EXERCISE DETAILS: In the records that follow, locate every line with "Optional" and extract it.
━━━
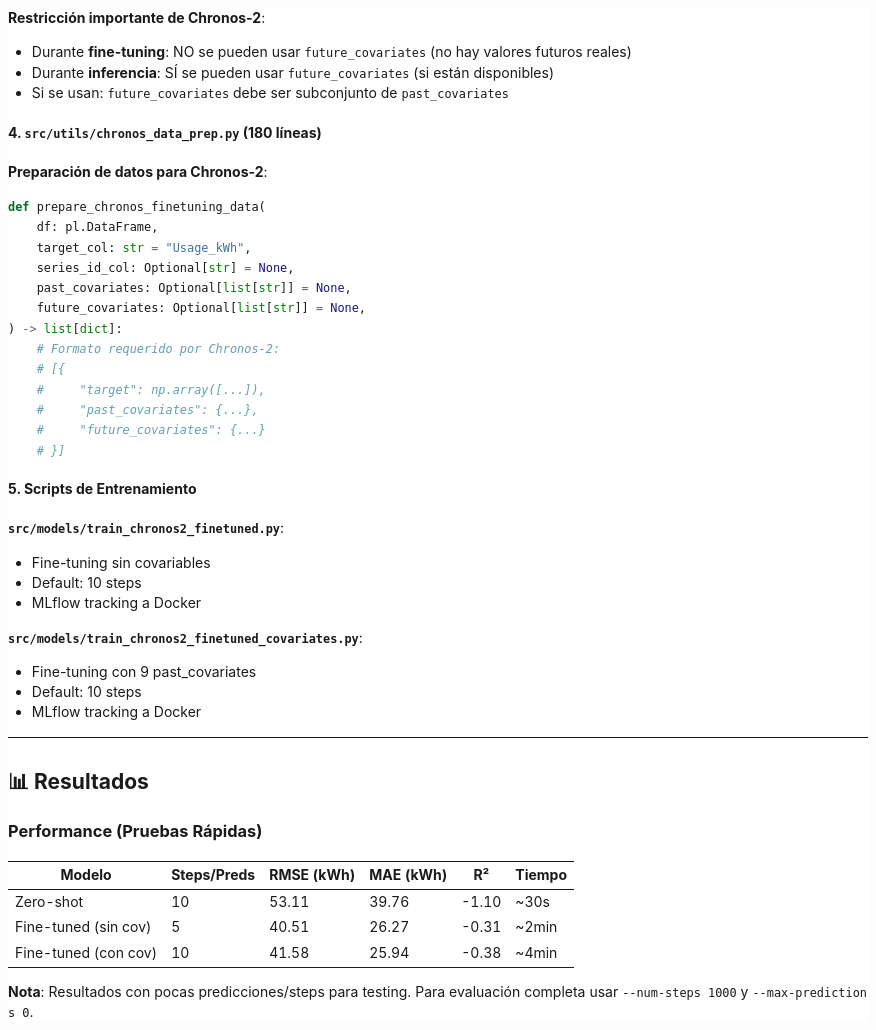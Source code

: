 **Restricción importante de Chronos-2**:
- Durante **fine-tuning**: NO se pueden usar `future_covariates` (no hay valores futuros reales)
- Durante **inferencia**: SÍ se pueden usar `future_covariates` (si están disponibles)
- Si se usan: `future_covariates` debe ser subconjunto de `past_covariates`

#### 4. `src/utils/chronos_data_prep.py` (180 líneas)

**Preparación de datos para Chronos-2**:

```python
def prepare_chronos_finetuning_data(
    df: pl.DataFrame,
    target_col: str = "Usage_kWh",
    series_id_col: Optional[str] = None,
    past_covariates: Optional[list[str]] = None,
    future_covariates: Optional[list[str]] = None,
) -> list[dict]:
    # Formato requerido por Chronos-2:
    # [{
    #     "target": np.array([...]),
    #     "past_covariates": {...},
    #     "future_covariates": {...}
    # }]
```

#### 5. Scripts de Entrenamiento

**`src/models/train_chronos2_finetuned.py`**:
- Fine-tuning sin covariables
- Default: 10 steps
- MLflow tracking a Docker

**`src/models/train_chronos2_finetuned_covariates.py`**:
- Fine-tuning con 9 past_covariates
- Default: 10 steps
- MLflow tracking a Docker

---

## 📊 Resultados

### Performance (Pruebas Rápidas)

| Modelo | Steps/Preds | RMSE (kWh) | MAE (kWh) | R² | Tiempo |
|--------|-------------|------------|-----------|-----|--------|
| Zero-shot | 10 | 53.11 | 39.76 | -1.10 | ~30s |
| Fine-tuned (sin cov) | 5 | 40.51 | 26.27 | -0.31 | ~2min |
| Fine-tuned (con cov) | 10 | 41.58 | 25.94 | -0.38 | ~4min |

**Nota**: Resultados con pocas predicciones/steps para testing. Para evaluación completa usar `--num-steps 1000` y `--max-predictions 0`.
━━━
ANSWER SECTION:
    series_id_col: Optional[str] = None,
    past_covariates: Optional[list[str]] = None,
    future_covariates: Optional[list[str]] = None,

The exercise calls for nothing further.